My favorite parts about the BOCC meeting yesterday were the many bias revelations by members of the planning commission, the oil & gas regulation edit committee, and the planning department [not mutually exclusive sets of people].
In contrast, all three members of the BOCC appeared to coalesce around the notion that MOU contract language should not be adversarial as a matter of policy, and that MOU subject matter should be determined between the negotiating parties at the time an MOU is memorialized. Frankly, people I know were encouraged to see the BOCC take an objectively reasonable approach on the MOU.
But hold on, Thayer, Crisan, Dorman, Brown, Corrado, Thomasson, Fenner, and Parkinson, all but two involved with drafting the regulations, had real trouble letting go of the county enacting an official baseline MOU.
All of them seem heavily vested in the notion of a self-fulfilling prophecy. Even though they went to great lengths to explain just how negotiable each MOU will be, for them an MOU is not so negotiable that the process to write one can begin without the county’s green policy terms already incorporated into the document.
What the county would forego by adopting a pro-forma MOU without such terms built in, according to this gang of 8, is protection of water and protection of property values. The BOCC didn’t agree with that argument, preferring to see, instead, a non-adversarial MOU format.

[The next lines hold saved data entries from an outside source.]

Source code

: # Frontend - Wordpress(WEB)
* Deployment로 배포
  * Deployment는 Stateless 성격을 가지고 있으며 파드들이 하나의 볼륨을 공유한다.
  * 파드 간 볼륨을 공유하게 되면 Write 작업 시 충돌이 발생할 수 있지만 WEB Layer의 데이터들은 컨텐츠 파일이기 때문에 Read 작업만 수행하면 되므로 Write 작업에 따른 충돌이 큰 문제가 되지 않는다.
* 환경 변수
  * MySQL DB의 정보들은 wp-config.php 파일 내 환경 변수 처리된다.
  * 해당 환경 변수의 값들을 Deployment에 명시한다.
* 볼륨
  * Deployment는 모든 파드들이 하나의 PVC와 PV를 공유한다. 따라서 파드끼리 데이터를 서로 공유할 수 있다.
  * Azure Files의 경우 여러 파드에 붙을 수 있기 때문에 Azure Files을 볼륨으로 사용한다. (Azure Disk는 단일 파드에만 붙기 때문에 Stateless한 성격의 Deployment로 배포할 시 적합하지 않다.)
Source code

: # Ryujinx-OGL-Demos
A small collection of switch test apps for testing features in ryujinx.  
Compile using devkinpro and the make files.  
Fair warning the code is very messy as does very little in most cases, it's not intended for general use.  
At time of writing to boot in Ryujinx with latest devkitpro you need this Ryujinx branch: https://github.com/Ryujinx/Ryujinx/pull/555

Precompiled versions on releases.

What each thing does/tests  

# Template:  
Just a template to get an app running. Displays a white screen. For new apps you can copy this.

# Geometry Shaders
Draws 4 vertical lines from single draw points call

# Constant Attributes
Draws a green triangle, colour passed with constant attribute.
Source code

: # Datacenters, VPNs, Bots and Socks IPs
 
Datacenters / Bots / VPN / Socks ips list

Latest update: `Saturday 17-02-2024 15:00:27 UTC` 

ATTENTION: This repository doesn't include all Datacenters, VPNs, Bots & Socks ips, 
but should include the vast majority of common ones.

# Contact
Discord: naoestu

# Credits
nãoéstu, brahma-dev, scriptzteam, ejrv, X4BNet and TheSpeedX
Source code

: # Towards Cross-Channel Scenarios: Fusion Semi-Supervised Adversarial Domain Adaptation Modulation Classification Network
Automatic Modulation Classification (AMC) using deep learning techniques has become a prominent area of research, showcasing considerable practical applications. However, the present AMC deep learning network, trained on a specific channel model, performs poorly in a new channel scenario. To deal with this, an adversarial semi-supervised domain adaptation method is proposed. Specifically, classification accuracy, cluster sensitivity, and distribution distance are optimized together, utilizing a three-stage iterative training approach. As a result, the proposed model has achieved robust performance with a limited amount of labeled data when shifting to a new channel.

Moreover, It looks like COGCC enforcement of MOU terms is an unsettled practice. The gang of 8 are pushing to include MOU language into the well owners’ COGCC regulatory paperwork on the belief that inclusion will bring COGCC support in enforcement of the county’s MOU terms, perhaps over time elevating the effect of MOU terms to a regulatory status, or perhaps bringing help from the state on policing and discovery of MOU compliance.

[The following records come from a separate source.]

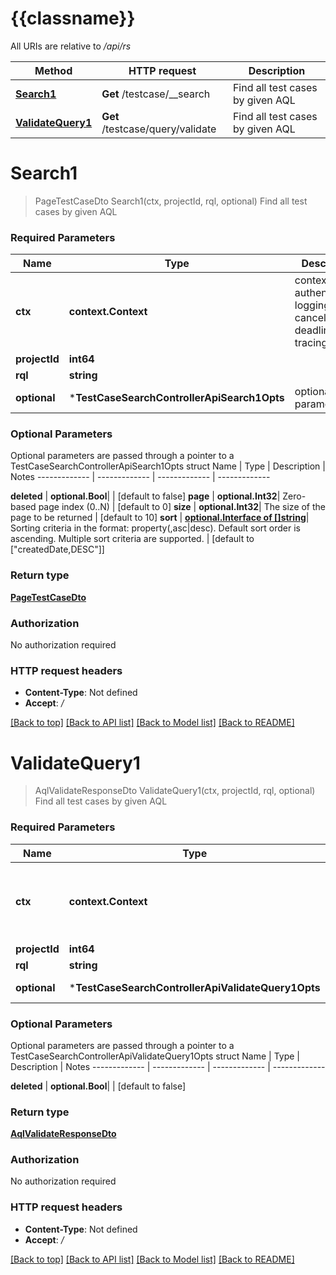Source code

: # {{classname}}

All URIs are relative to */api/rs*

Method | HTTP request | Description
------------- | ------------- | -------------
[**Search1**](TestCaseSearchControllerApi.md#Search1) | **Get** /testcase/__search | Find all test cases by given AQL
[**ValidateQuery1**](TestCaseSearchControllerApi.md#ValidateQuery1) | **Get** /testcase/query/validate | Find all test cases by given AQL

# **Search1**
> PageTestCaseDto Search1(ctx, projectId, rql, optional)
Find all test cases by given AQL

### Required Parameters

Name | Type | Description  | Notes
------------- | ------------- | ------------- | -------------
 **ctx** | **context.Context** | context for authentication, logging, cancellation, deadlines, tracing, etc.
  **projectId** | **int64**|  | 
  **rql** | **string**|  | 
 **optional** | ***TestCaseSearchControllerApiSearch1Opts** | optional parameters | nil if no parameters

### Optional Parameters
Optional parameters are passed through a pointer to a TestCaseSearchControllerApiSearch1Opts struct
Name | Type | Description  | Notes
------------- | ------------- | ------------- | -------------


 **deleted** | **optional.Bool**|  | [default to false]
 **page** | **optional.Int32**| Zero-based page index (0..N) | [default to 0]
 **size** | **optional.Int32**| The size of the page to be returned | [default to 10]
 **sort** | [**optional.Interface of []string**](string.md)| Sorting criteria in the format: property(,asc|desc). Default sort order is ascending. Multiple sort criteria are supported. | [default to [&quot;createdDate,DESC&quot;]]

### Return type

[**PageTestCaseDto**](PageTestCaseDto.md)

### Authorization

No authorization required

### HTTP request headers

 - **Content-Type**: Not defined
 - **Accept**: */*

[[Back to top]](#) [[Back to API list]](../README.md#documentation-for-api-endpoints) [[Back to Model list]](../README.md#documentation-for-models) [[Back to README]](../README.md)

# **ValidateQuery1**
> AqlValidateResponseDto ValidateQuery1(ctx, projectId, rql, optional)
Find all test cases by given AQL

### Required Parameters

Name | Type | Description  | Notes
------------- | ------------- | ------------- | -------------
 **ctx** | **context.Context** | context for authentication, logging, cancellation, deadlines, tracing, etc.
  **projectId** | **int64**|  | 
  **rql** | **string**|  | 
 **optional** | ***TestCaseSearchControllerApiValidateQuery1Opts** | optional parameters | nil if no parameters

### Optional Parameters
Optional parameters are passed through a pointer to a TestCaseSearchControllerApiValidateQuery1Opts struct
Name | Type | Description  | Notes
------------- | ------------- | ------------- | -------------


 **deleted** | **optional.Bool**|  | [default to false]

### Return type

[**AqlValidateResponseDto**](AqlValidateResponseDto.md)

### Authorization

No authorization required

### HTTP request headers

 - **Content-Type**: Not defined
 - **Accept**: */*

[[Back to top]](#) [[Back to API list]](../README.md#documentation-for-api-endpoints) [[Back to Model list]](../README.md#documentation-for-models) [[Back to README]](../README.md)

But none of that is certain. The COGCC told the county in several previous meetings that MOU compliance is the county’s responsibility to enforce in civil court. How much help COGCC would provide to the county on enforcement of MOU terms that exceed COGCC’s statewide regulatory standards, which would basically be all of the MOU terms, appears to be a grey area at this time.
A larger question is what value operators would put on a 6 month zoning approval delay, and what increased costs they might consider accepting in an MOU to avoid spending that value. There is no general answer to this question since no two sets of operational circumstances will be identical — further reason for there not to be an MOU template that includes a set of one-size-fits-all terms.
The MOU is part of an unsavory proposition that Elbert County is planning to present to all potential operators — “To do business here instead of somewhere else where COGCC rules control without exception, you can lose X or you can lose Y. Choose your poison. And here’s the bill for our fees.”
The BOCC is right to insist on removing the adversarial components of the pro-forma MOU. Our zoning will have already told operators they are unwelcome in Elbert County. No need to rub it in with the MOU. It’s much better to use the MOU as an opportunity to mitigate what will have already started out to be a bad deal.